Exercise: Below is a listing; repeat exactly the lines from the one containing "while in a scale-invariant" to the one containing "(d - \Delta)", both included.

----

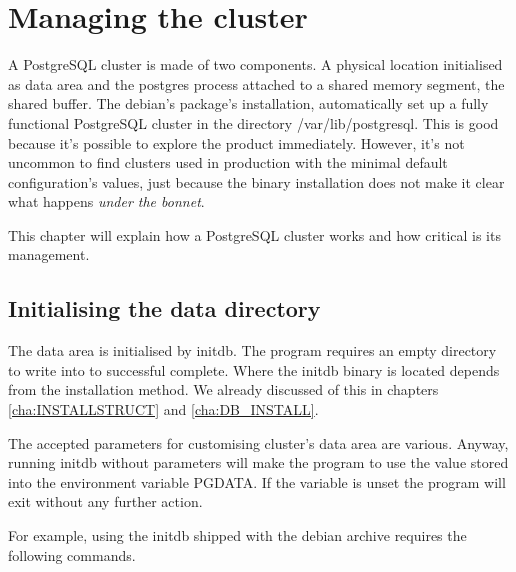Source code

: \chapter{Managing the cluster}

\label{cha:MANAGING}

A PostgreSQL cluster is made of two components. A physical location initialised
as data area and the postgres process attached to a shared memory segment, the
shared buffer. The debian's package's installation, automatically set up a
fully functional PostgreSQL cluster in the directory /var/lib/postgresql. This
is good because it's possible to explore the product immediately. However, it's
not uncommon to find clusters used in production with the minimal default
configuration's values, just because the binary installation does not make it
clear what happens \textit{under the bonnet}.

This chapter will explain how a PostgreSQL cluster works and how critical is
its management.

\section{Initialising the data directory}

\label{sec:INITPGDATA}

The data area is initialised by initdb. The program requires an
empty directory to write into to successful complete. Where the initdb binary
is located depends from the installation method. We already discussed of this
in chapters \ref{cha:INSTALLSTRUCT} and \ref{cha:DB_INSTALL}.

The accepted parameters for customising cluster's data area are various.
Anyway, running initdb without parameters will make the program to use the
value stored into the environment variable PGDATA. If the variable is unset the
program will exit without any further action.\newline

For example, using the initdb shipped with the debian archive requires the
following commands.

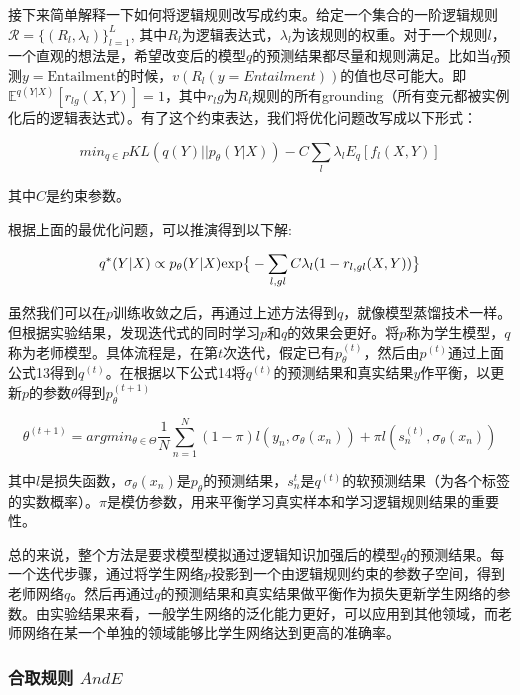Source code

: \documentclass[UTF8,11pt,a4paper,nofonts]{ctexart}
\begin{document}
接下来简单解释一下如何将逻辑规则改写成约束。给定一个集合的一阶逻辑规则$\mathcal{R}=\{(R_l,\lambda_l)\}^L_{l=1}$, 其中$R_l$为逻辑表达式，$\lambda_l$为该规则的权重。对于一个规则$l$，一个直观的想法是，希望改变后的模型$q$的预测结果都尽量和规则满足。比如当$q$预测$y=\text{Entailment}$的时候，$v(R_l(y=Entailment))$的值也尽可能大。即$\mathbb{E}^{q(Y|X)}[r_{lg}(X,Y)]=1$，其中$r_lg$为$R_l$规则的所有grounding（所有变元都被实例化后的逻辑表达式）。有了这个约束表达，我们将优化问题改写成以下形式：

\begin{equation}
min_{q \in P} KL(q(Y)|| p_\theta(Y|X)) - C \sum_l \lambda_l E_q[f_l(X,Y)]
\end{equation}

其中$C$是约束参数。

根据上面的最优化问题，可以推演得到以下解\cite{Hu2016HarnessingDN}:

\begin{equation}
q^*(Y|X) \propto p_\theta(Y|X) \text{exp} \big{\{} -\sum_{l,gl}C\lambda_l(1-r_{l,gl}(X,Y)) \big{\}}
\end{equation}

虽然我们可以在$p$训练收敛之后，再通过上述方法得到$q$，就像模型蒸馏技术\cite{Hinton2015DistillingTK, LopezPaz2015UnifyingDA}一样。但根据实验结果，发现迭代式的同时学习$p$和$q$的效果会更好。\cite{Hu2016HarnessingDN}将$p$称为学生模型，$q$称为老师模型。具体流程是，在第$t$次迭代，假定已有$p_\theta^{(t)}$，然后由$p^{(t)}$通过上面公式13得到$q^{(t)}$。在根据以下公式14将$q^{(t)}$的预测结果和真实结果$y$作平衡，以更新$p$的参数$\theta$得到$p_\theta^{(t+1)}$

\begin{equation}
\theta^{(t+1)} = argmin_{\theta\in \Theta} \frac{1}{N}\sum^N_{n=1}(1-\pi)l(y_n,\sigma_\theta(x_n)) + \pi l(s^{(t)}_n,\sigma_\theta(x_n)) 
\end{equation}

其中$l$是损失函数，$\sigma_\theta(x_n)$是$p_\theta$的预测结果，$s_n^{t}$是$q^{(t)}$的软预测结果（为各个标签的实数概率）。$\pi$是模仿参数，用来平衡学习真实样本和学习逻辑规则结果的重要性。

总的来说，整个方法是要求模型模拟通过逻辑知识加强后的模型$q$的预测结果。每一个迭代步骤，通过将学生网络$p$投影到一个由逻辑规则约束的参数子空间，得到老师网络$q$。然后再通过$q$的预测结果和真实结果做平衡作为损失更新学生网络的参数。由实验结果来看，一般学生网络的泛化能力更好，可以应用到其他领域，而老师网络在某一个单独的领域能够比学生网络达到更高的准确率。

\subsubsection{合取规则 $AndE$}
\end{document}
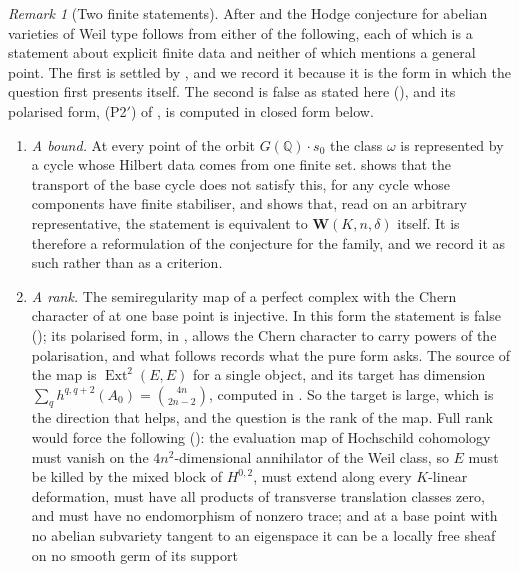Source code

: \documentclass[11pt,reqno]{amsart}
\theoremstyle{plain}
\theoremstyle{definition}
\theoremstyle{remark}
\newtheorem{remark}[theorem]{Remark}
\newcommand{\QQ}{\mathbb{Q}}
\DeclareMathOperator{\Ext}{Ext}
\begin{document}
\begin{remark}[Two finite statements]
\label{rem:tworemain}
After \cite[Theorem~16.9]{paperI} and  the Hodge
conjecture for abelian varieties of Weil type follows from either of the
following, each of which is a statement about explicit finite data and neither
of which mentions a general point. The first is settled by
\cite[Theorem~16.17]{paperI}, and we record it because it is the form in which the
question first presents itself. The second is false as stated here
(), and its polarised form, \textup{(P2$'$)} of
, is computed in closed form below.

\begin{enumerate}[label=\textup{(P\arabic*)},leftmargin=*]
\item \emph{A bound.} At every point of the orbit $G(\QQ)\cdot s_{0}$ the
  class $\omega$ is represented by a cycle whose Hilbert data comes from one
  finite set. \cite[Theorem~16.15]{paperI} shows that the transport of the base cycle
  does not satisfy this, for any cycle whose components have finite
  stabiliser, and \cite[Theorem~16.17]{paperI} shows that, read on an arbitrary
  representative, the statement is equivalent to $\mathbf{W}(K,n,\delta)$
  itself. It is therefore a reformulation of the conjecture for the family,
  and we record it as such rather than as a criterion.
\item \emph{A rank.} The semiregularity map of a perfect complex with the
  Chern character of  at one base point is injective.
  In this form the statement is false (); its polarised
  form, in , allows the Chern character to carry powers of
  the polarisation, and what follows records what the pure form asks. The
  source of the map is $\Ext^{2}(E,E)$ for a single object, and its target
  has dimension $\sum_{q}h^{q,q+2}(A_{0})=\binom{4n}{2n-2}$, computed in
  \cite[Proposition~9.2]{paperI}. So the target is large, which is the direction that
  helps, and the question is the rank of the map. Full rank would force the
  following (): the evaluation map of
  Hochschild cohomology must vanish on the $4n^{2}$-dimensional annihilator of
  the Weil class, so $E$ must be killed by the mixed block of $H^{0,2}$, must
  extend along every $K$-linear deformation, must have all products of
  transverse translation classes zero, and must have no endomorphism of
  nonzero trace; and at a base point with no abelian subvariety tangent to an
  eigenspace it can be a locally free sheaf on no smooth germ of its support

\end{enumerate}
\end{remark}
\end{document}
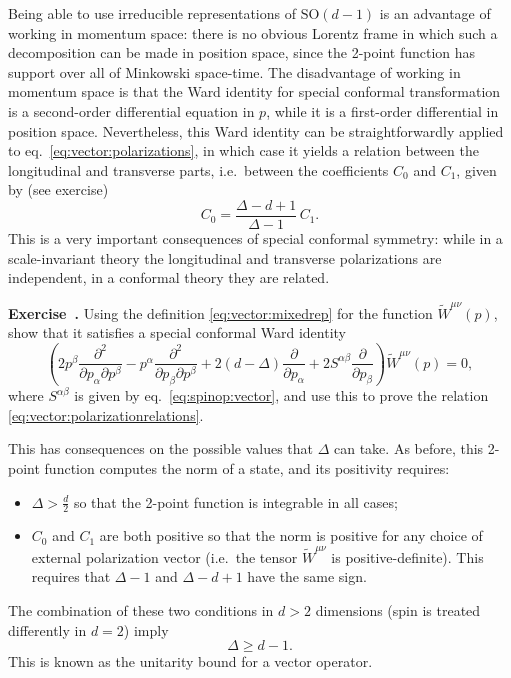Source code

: \documentclass[a4paper,12pt]{article}
\newcommand{\SO}{\text{SO}}
\numberwithin{equation}{section}
\newcounter{exercise}[section]
\newenvironment{exercise}[1][]%
	{\refstepcounter{exercise}\bigskip
	\begin{mdframed}[backgroundcolor=gray!20, linewidth=0]
	\noindent\textbf{Exercise~\thesection.\theexercise #1} \rmfamily}
  	{\end{mdframed}\bigskip}
\begin{document}
Being able to use irreducible representations of $\SO(d-1)$ is an advantage of working in momentum space: there is no obvious Lorentz frame in which such a decomposition can be made in position space, since the 2-point function has support over all of Minkowski space-time. The disadvantage of working in momentum space is that the Ward identity for special conformal transformation is a second-order differential equation in $p$, while it is a first-order differential in position space.
Nevertheless, this Ward identity can be straightforwardly applied to eq.~\eqref{eq:vector:polarizations}, in which case it yields a relation between the longitudinal and transverse parts, i.e.~between the coefficients $C_0$ and $C_1$, given by (see exercise)
\begin{equation}
	C_0 = \frac{\Delta - d + 1}{\Delta - 1} \, C_1.
	\label{eq:vector:polarizationrelations}
\end{equation}
This is a very important consequences of special conformal symmetry: 
while in a scale-invariant theory the longitudinal and transverse polarizations are independent, in a conformal theory they are related.
%
\begin{exercise}
	Using the definition \eqref{eq:vector:mixedrep} for the function
	$\widetilde{W}^{\mu\nu}(p)$, show that it satisfies a special
	conformal Ward identity
	$$
	\left( 2 p^\beta
	\frac{\partial^2}{\partial p_\alpha \partial p^\beta}
	- p^\alpha
	\frac{\partial^2}{\partial p_\beta \partial p^\beta}
	+ 2 (d - \Delta) \frac{\partial}{\partial p_\alpha}
	+ 2 S^{\alpha\beta} \frac{\partial}{\partial p_\beta} \right)
	\widetilde{W}^{\mu\nu}(p) = 0,
	$$
	where $S^{\alpha\beta}$ is given by eq.~\eqref{eq:spinop:vector},
	and use this to prove the relation
	\eqref{eq:vector:polarizationrelations}.
\end{exercise}
%
This has consequences on the possible values that $\Delta$ can take. As before, this 2-point function computes the norm of a state, and its positivity requires:
\begin{itemize}

\item
$\Delta > \frac{d}{2}$ so that the 2-point function is integrable in all cases;

\item
$C_0$ and $C_1$ are both positive so that the norm is positive for any choice of external polarization vector (i.e.~the tensor $\widetilde{W}^{\mu\nu}$ is positive-definite). This requires that $\Delta - 1$ and $\Delta - d + 1$ have the same sign.

\end{itemize}
%
The combination of these two conditions in $d > 2$ dimensions (spin is treated differently in $d = 2$) imply
\begin{equation}
	\Delta \geq d - 1.
\end{equation}
This is known as the unitarity bound for a vector operator.
\end{document}
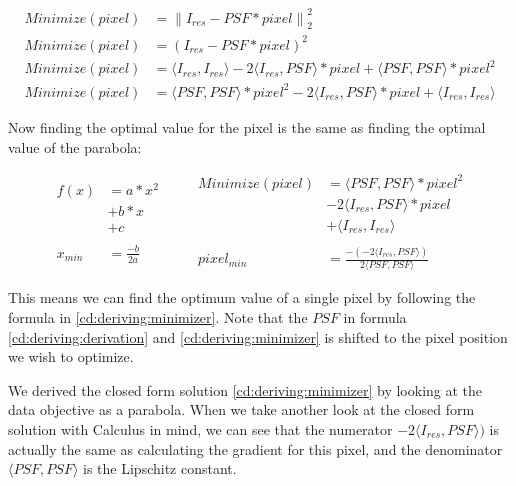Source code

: \begin{equation} \label{cd:deriving:derivation}
\begin{split}
Minimize(pixel) & = \left \| I_{res} - PSF * pixel \right \|_2^2\\
Minimize(pixel) & = (I_{res} - PSF * pixel)^2\\
Minimize(pixel) & = \langle I_{res}, I_{res} \rangle - 2\langle I_{res},PSF\rangle * pixel + \langle PSF, PSF \rangle * pixel^2\\
Minimize(pixel) & = \langle PSF, PSF \rangle * pixel^2 - 2\langle I_{res},PSF\rangle * pixel + \langle I_{res}, I_{res} \rangle
\end{split}
\end{equation}

Now finding the optimal value for the pixel is the same as finding the optimal value of the parabola:

\begin{equation} \label{cd:deriving:minimizer}
\begin{split}
f(x) & = a*x^2 \\
 & + b*x \\
 & + c\\
 \\
x_{min} & = \frac{-b}{2a}
\end{split}
\quad \quad
\begin{split}
Minimize(pixel) & = \langle PSF, PSF \rangle * pixel^2 \\
 & - 2\langle I_{res},PSF\rangle * pixel \\
 &+ \langle I_{res}, I_{res} \rangle\\
 \\
pixel_{min} & = \frac{-(-2\langle I_{res},PSF\rangle)}{2\langle PSF, PSF \rangle}
\end{split}
\end{equation}

This means we can find the optimum value of a single pixel by following the formula in \eqref{cd:deriving:minimizer}. Note that the $PSF$ in formula \eqref{cd:deriving:derivation} and \eqref{cd:deriving:minimizer} is shifted to the pixel position we wish to optimize.

We derived the closed form solution \eqref{cd:deriving:minimizer} by looking at the data objective as a parabola. When we take another look at the closed form solution with Calculus in mind, we can see that the numerator $-2\langle I_{res},PSF\rangle)$ is actually the same as calculating the gradient for this pixel, and the denominator $\langle PSF, PSF \rangle$ is the Lipschitz constant.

----

Result of the exercise:
while in a scale-invariant theory the longitudinal and transverse polarizations are independent, in a conformal theory they are related.
%
\begin{exercise}
	Using the definition \eqref{eq:vector:mixedrep} for the function
	$\widetilde{W}^{\mu\nu}(p)$, show that it satisfies a special
	conformal Ward identity
	$$
	\left( 2 p^\beta
	\frac{\partial^2}{\partial p_\alpha \partial p^\beta}
	- p^\alpha
	\frac{\partial^2}{\partial p_\beta \partial p^\beta}
	+ 2 (d - \Delta) \frac{\partial}{\partial p_\alpha}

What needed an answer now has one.